If launchctl list still doesn’t show it, check the plist’s ProgramArguments path actually exists — a cargo build may have been skipped.

Terminal window
tail -20 ~/.openclaw/logs/sanctum-pressure-valve.err

Most common cause: vm_stat or sysctl parse error on a macOS minor version that reformatted their output. The daemon logs and continues rather than dying, but if every tick is a parse error the log is silent.

The allowlist is compiled at tick time, not startup, so a bad pattern doesn’t crash the daemon — it warns and continues with the remaining entries.
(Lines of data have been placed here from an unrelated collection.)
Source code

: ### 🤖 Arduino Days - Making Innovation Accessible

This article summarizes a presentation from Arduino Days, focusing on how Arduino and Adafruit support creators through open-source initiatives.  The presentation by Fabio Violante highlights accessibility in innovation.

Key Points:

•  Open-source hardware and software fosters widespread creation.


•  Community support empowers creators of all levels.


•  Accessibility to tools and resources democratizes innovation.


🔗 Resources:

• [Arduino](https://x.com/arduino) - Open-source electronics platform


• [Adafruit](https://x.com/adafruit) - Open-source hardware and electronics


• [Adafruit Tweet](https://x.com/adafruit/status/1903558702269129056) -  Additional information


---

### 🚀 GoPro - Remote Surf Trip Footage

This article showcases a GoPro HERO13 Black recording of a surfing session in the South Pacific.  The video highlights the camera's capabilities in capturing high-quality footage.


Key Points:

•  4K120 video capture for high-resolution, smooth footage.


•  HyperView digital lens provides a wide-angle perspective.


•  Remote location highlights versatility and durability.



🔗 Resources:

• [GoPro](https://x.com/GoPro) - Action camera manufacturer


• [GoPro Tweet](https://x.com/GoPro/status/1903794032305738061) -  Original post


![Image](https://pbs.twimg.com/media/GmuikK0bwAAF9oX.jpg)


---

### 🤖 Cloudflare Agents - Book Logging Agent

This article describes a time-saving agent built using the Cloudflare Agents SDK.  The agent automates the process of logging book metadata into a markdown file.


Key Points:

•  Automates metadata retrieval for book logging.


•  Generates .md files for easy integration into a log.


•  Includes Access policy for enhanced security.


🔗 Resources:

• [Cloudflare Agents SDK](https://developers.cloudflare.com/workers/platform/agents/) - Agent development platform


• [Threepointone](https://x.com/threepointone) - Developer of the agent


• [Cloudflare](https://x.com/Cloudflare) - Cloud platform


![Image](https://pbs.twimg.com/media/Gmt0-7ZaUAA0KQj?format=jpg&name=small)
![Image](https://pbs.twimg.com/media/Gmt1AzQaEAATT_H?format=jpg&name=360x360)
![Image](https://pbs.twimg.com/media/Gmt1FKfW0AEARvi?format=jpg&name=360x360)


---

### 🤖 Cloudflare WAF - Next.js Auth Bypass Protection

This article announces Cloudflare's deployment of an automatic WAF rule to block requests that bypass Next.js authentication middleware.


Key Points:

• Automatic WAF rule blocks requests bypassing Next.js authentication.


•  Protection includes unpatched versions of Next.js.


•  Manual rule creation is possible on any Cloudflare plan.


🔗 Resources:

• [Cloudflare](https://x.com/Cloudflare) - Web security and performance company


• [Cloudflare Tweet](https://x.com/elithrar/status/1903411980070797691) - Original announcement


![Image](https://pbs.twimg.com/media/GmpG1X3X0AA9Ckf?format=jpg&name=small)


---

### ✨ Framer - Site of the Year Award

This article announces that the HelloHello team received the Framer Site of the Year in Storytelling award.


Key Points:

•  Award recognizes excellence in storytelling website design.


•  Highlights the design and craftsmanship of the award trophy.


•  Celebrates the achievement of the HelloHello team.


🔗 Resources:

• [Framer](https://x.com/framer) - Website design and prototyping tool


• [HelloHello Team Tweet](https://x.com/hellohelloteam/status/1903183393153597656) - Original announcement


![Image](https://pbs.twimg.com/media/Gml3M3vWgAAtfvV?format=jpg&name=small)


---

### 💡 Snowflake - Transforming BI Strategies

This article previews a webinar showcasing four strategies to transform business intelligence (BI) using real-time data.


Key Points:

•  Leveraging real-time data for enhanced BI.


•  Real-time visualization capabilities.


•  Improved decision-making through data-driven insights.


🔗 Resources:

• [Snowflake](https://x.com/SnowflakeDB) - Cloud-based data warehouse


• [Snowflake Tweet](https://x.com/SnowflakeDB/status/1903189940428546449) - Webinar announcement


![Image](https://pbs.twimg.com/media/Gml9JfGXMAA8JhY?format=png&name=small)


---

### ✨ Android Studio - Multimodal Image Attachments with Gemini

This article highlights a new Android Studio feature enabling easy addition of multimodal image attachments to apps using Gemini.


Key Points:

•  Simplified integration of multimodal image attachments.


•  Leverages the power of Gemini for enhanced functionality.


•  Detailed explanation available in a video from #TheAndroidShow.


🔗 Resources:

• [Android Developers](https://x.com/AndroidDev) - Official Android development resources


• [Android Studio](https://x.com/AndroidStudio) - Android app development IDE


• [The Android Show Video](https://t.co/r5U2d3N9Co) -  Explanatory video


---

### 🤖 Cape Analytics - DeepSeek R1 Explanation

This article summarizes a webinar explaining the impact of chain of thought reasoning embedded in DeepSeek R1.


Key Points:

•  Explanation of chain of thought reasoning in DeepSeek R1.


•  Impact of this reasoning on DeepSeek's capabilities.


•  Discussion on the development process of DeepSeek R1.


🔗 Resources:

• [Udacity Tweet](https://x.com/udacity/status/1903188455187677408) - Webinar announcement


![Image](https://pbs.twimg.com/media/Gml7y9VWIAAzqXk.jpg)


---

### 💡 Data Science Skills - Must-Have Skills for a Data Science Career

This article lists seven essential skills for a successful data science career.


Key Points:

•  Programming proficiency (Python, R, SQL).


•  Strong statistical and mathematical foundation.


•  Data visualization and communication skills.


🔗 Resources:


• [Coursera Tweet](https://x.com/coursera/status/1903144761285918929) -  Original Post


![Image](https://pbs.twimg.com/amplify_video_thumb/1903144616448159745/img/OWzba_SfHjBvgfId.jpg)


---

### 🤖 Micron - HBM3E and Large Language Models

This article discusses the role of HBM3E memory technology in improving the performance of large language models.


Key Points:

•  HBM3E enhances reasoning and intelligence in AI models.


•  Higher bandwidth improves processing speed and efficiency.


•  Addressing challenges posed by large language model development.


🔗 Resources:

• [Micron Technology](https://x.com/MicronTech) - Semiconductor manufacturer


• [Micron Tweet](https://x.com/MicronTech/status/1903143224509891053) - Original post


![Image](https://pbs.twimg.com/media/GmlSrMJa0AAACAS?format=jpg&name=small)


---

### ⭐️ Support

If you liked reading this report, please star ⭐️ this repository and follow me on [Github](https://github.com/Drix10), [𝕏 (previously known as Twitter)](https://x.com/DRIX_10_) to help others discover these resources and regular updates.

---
Find it:

Terminal window
grep "allowlist regex compile failed" ~/.openclaw/logs/sanctum-pressure-valve.log | tail -5

Fix in services/sanctum-pressure-valve/src/action.rs, rebuild with cargo build --release -p sanctum-pressure-valve, then launchctl kickstart -k gui/$(id -u)/com.sanctum.pressure-valve.

Edit the plist, change PRESSURE_VALVE_DRY_RUN value to 0, then:

Terminal window
launchctl unload ~/Library/LaunchAgents/com.sanctum.pressure-valve.plist
launchctl load ~/Library/LaunchAgents/com.sanctum.pressure-valve.plist

kickstart -k does NOT re-read env vars from the plist; you have to unload+load.

Same two commands in reverse:

Terminal window
launchctl unload ~/Library/LaunchAgents/com.sanctum.pressure-valve.plist

The daemon stops sampling. The kernel is still watching — you’re just back to the pre-valve world where Jetsam is the only line of defense. Which is the state that produced the 2026-04-19 panic, so unload with intent.

  • services/sanctum-pressure-valve/src/action.rsALLOWLIST, DENYLIST, pick_candidate_from_rows, action_for_red
  • services/sanctum-pressure-valve/src/pressure.rsLevel, Snapshot, Thresholds::default(), classifier
  • services/sanctum-pressure-valve/tests/panic_replay_test.rs — the regression suite that asserts the valve would have saved 2026-04-19

The Force Flow bell rings twice when an action fires, so you can hear the valve work from the next room. If it never rings, that’s a good night.